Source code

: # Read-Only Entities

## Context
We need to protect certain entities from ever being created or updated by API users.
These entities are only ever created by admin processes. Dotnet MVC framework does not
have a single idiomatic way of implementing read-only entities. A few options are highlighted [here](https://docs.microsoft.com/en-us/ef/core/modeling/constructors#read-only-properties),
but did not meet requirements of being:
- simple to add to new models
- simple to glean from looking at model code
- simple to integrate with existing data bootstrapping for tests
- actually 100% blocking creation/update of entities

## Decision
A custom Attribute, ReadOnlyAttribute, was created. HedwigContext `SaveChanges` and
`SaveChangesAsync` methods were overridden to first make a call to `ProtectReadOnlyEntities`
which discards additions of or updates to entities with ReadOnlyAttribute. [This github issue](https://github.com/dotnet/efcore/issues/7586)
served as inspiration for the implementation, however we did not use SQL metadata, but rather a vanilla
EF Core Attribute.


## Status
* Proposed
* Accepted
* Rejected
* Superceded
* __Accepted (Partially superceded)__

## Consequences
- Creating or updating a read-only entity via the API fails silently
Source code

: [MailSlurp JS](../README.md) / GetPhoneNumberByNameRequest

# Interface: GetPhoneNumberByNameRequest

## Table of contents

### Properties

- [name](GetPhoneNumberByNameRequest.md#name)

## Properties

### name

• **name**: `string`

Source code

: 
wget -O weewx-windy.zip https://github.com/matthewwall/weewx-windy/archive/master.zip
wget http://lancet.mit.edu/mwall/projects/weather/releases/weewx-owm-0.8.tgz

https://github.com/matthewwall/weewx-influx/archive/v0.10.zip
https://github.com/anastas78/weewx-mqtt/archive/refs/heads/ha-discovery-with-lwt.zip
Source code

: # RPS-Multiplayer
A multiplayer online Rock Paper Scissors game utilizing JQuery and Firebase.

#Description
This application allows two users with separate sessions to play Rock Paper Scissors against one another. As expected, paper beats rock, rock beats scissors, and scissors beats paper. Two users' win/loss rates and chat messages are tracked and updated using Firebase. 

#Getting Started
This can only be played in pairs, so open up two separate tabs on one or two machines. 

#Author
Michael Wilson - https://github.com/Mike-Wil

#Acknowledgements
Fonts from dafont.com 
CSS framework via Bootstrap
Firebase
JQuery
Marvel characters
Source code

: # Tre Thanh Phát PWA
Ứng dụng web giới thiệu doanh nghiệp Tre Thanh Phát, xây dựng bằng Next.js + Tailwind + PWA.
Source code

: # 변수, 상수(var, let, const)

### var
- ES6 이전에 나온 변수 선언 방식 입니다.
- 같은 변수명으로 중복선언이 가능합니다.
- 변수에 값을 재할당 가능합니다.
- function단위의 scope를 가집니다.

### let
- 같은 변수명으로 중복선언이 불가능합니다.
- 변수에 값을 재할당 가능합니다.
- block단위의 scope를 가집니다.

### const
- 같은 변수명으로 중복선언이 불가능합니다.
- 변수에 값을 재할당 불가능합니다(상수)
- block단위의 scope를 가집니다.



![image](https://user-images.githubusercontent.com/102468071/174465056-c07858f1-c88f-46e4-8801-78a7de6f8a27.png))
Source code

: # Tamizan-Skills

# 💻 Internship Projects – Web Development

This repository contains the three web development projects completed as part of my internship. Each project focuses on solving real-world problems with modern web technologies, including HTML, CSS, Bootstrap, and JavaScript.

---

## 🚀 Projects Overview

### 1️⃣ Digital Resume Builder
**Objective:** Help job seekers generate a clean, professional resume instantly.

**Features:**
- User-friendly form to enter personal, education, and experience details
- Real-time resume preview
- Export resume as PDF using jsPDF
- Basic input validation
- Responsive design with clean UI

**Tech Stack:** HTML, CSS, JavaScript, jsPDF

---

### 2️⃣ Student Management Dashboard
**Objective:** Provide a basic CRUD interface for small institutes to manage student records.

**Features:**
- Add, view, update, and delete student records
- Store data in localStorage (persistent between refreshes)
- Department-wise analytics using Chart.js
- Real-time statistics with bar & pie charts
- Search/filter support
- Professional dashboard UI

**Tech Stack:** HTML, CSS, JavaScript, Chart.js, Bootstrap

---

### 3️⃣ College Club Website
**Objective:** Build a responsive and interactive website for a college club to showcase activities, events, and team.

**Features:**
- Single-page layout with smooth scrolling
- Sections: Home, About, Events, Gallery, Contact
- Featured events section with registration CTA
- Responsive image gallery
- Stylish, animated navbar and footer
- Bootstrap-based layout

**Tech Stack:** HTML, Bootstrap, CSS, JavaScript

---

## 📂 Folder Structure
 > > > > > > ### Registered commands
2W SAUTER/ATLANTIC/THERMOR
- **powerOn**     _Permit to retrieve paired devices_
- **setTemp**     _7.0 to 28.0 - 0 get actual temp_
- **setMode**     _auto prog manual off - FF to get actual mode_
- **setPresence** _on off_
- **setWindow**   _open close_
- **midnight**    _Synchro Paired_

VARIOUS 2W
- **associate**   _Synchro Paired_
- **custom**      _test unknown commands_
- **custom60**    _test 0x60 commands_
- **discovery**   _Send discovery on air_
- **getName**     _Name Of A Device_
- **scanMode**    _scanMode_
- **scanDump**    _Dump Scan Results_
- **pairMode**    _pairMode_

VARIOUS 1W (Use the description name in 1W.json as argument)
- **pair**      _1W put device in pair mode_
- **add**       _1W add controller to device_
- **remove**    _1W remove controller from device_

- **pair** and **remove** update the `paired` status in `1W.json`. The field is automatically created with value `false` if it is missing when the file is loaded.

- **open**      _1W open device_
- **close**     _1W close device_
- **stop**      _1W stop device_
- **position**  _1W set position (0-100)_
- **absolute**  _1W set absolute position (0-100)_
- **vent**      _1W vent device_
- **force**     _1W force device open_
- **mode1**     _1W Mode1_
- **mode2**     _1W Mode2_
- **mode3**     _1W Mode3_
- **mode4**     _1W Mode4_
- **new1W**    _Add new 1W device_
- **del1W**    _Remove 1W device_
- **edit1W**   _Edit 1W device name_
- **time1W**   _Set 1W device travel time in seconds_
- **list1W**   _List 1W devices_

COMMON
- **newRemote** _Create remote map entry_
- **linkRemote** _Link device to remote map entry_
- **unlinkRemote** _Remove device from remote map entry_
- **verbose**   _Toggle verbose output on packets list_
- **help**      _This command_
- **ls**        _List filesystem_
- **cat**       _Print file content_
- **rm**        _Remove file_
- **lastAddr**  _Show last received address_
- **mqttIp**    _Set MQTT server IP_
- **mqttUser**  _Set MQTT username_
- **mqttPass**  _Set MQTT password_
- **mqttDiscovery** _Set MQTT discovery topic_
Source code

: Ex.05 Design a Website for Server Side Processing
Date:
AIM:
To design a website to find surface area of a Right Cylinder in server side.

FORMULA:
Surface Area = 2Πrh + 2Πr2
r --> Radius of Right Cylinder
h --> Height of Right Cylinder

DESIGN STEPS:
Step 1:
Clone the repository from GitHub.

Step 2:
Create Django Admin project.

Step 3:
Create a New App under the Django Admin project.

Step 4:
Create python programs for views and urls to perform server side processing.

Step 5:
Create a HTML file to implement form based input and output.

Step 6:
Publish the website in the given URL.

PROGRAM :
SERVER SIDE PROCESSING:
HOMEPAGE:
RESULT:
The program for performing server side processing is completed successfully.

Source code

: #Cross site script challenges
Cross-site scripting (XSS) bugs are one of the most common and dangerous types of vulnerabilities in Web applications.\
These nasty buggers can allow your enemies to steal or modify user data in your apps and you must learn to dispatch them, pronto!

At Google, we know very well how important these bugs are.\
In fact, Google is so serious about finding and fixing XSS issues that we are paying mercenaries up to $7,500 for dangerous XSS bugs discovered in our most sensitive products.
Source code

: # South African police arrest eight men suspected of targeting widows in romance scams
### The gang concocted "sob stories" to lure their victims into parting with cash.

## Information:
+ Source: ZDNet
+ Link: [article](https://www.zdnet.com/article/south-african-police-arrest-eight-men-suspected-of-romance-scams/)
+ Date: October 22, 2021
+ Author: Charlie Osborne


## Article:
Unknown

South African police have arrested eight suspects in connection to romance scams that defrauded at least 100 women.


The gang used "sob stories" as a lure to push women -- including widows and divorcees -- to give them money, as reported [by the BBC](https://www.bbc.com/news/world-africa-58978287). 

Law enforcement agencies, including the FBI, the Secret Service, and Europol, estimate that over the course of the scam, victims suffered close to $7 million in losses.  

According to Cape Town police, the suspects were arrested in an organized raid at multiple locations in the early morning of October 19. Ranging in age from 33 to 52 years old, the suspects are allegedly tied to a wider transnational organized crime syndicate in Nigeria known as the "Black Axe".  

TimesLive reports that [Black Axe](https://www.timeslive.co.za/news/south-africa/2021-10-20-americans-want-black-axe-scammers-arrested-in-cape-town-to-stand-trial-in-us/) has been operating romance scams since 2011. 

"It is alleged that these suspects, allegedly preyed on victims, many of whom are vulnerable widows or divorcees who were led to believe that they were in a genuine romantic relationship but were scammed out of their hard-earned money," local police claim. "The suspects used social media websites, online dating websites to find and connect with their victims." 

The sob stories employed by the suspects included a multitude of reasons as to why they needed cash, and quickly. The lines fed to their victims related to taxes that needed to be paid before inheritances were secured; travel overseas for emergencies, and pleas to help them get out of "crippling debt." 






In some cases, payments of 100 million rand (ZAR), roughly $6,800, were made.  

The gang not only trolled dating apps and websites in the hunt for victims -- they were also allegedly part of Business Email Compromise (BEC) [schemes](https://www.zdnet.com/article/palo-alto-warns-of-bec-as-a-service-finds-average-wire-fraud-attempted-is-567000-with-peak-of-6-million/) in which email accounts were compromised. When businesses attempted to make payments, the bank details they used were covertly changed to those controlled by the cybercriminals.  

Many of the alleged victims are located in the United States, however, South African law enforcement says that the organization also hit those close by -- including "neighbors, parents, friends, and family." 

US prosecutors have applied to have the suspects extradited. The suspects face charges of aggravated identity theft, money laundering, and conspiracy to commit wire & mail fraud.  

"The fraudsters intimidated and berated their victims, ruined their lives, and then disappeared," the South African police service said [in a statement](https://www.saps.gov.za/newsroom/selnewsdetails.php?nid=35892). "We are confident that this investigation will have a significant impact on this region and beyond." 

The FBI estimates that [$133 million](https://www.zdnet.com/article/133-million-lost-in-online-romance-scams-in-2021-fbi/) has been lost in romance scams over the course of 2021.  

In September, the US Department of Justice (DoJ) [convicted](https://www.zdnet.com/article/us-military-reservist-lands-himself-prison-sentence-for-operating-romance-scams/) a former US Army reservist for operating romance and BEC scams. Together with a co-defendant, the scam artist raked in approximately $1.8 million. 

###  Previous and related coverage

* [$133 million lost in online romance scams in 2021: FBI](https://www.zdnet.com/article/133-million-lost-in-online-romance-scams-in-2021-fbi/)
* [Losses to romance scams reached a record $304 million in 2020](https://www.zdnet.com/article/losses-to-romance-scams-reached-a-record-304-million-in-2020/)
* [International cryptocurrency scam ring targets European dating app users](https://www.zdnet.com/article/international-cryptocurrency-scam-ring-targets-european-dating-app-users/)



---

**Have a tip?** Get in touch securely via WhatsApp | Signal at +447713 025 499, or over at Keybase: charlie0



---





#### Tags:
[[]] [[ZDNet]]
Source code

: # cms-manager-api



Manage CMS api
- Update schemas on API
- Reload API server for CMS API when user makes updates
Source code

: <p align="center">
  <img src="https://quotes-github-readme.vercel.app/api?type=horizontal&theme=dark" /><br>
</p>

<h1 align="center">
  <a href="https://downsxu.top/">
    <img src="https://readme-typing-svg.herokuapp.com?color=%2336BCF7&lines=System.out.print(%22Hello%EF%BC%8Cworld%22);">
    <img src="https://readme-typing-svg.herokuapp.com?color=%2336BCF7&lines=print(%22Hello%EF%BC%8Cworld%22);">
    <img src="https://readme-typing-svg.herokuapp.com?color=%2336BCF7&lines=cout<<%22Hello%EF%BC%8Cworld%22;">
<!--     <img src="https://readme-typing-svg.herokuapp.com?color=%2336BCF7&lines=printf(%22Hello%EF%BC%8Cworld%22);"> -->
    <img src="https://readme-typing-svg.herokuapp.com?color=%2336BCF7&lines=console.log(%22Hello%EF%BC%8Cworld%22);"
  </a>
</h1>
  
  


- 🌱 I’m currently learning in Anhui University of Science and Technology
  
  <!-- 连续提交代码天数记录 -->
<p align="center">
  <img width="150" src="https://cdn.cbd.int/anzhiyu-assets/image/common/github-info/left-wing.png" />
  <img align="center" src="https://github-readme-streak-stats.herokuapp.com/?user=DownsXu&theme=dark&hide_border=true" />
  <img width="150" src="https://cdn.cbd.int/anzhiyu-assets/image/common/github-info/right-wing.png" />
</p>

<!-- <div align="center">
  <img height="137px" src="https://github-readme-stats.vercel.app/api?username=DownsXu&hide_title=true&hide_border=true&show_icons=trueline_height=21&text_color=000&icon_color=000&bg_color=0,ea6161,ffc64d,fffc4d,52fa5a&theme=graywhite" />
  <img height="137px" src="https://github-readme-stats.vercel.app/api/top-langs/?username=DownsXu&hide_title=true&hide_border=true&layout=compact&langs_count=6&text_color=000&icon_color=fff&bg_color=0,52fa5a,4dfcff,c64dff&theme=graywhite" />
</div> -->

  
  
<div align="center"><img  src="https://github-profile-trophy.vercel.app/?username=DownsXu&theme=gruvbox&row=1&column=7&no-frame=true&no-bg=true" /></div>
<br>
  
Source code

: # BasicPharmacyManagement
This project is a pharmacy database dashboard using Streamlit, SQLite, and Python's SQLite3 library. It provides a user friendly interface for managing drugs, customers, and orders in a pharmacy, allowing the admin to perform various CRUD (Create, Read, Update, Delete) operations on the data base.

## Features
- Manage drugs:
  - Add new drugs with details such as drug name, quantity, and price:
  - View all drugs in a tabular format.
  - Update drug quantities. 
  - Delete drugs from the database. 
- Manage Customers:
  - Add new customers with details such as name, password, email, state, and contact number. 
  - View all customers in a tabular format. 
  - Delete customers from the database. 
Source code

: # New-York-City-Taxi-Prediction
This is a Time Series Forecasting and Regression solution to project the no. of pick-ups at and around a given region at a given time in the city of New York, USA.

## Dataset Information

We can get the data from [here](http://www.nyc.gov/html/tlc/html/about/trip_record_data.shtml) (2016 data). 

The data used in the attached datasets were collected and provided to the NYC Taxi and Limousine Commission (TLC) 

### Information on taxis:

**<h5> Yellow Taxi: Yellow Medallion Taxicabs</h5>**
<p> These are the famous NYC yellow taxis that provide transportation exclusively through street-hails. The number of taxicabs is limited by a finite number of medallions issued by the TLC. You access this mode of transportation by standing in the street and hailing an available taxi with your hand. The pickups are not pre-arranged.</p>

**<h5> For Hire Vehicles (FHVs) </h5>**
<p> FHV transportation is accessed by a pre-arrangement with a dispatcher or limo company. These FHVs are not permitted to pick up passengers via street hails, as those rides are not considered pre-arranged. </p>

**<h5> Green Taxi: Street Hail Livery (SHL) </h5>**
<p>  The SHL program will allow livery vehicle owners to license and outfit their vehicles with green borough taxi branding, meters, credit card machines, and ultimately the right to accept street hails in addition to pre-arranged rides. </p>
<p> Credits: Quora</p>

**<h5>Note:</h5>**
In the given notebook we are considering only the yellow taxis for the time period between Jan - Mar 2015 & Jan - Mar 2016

*-*-*

[Required action] Lines holding the word "FHVs" should be copied from the entries above.

[Output below]
**<h5> For Hire Vehicles (FHVs) </h5>**
<p> FHV transportation is accessed by a pre-arrangement with a dispatcher or limo company. These FHVs are not permitted to pick up passengers via street hails, as those rides are not considered pre-arranged. </p>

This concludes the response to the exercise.